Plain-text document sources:
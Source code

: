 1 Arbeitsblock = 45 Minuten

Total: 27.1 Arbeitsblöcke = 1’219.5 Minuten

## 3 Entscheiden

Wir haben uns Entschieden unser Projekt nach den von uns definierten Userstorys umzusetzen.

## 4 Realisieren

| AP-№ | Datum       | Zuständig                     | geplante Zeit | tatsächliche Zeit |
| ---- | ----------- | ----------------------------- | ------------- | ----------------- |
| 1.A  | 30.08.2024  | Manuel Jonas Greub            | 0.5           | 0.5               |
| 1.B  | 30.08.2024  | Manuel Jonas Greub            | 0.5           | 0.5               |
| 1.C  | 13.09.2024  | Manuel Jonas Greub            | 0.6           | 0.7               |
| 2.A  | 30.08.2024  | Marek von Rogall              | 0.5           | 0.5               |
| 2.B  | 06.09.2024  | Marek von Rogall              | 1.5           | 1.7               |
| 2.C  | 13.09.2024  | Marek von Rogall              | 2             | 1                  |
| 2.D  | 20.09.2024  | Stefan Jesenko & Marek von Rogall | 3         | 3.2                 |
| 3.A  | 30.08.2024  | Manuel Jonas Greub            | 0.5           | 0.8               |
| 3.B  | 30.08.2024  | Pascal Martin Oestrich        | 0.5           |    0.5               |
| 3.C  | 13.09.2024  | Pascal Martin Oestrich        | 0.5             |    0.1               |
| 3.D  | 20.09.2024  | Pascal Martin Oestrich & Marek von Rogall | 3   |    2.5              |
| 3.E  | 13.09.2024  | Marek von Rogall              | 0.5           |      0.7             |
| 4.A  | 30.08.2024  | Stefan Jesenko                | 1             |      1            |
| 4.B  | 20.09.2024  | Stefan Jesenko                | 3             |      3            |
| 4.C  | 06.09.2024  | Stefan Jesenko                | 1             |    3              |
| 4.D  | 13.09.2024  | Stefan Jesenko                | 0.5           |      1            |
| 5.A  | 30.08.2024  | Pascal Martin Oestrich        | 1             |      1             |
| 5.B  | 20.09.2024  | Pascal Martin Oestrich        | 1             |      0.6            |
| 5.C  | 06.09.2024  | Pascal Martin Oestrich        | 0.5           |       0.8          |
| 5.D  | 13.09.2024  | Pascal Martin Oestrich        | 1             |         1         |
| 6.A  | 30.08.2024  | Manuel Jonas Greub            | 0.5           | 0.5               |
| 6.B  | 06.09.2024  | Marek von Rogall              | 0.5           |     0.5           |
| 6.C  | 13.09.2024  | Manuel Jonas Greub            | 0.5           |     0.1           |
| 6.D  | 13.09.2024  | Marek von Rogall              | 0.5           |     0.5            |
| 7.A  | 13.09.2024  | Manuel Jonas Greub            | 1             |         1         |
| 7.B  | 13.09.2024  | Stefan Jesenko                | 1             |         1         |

* _What needs to be done_
Count the lines above that contain the word "Minuten". Give only the number.

* _Response to the task_
2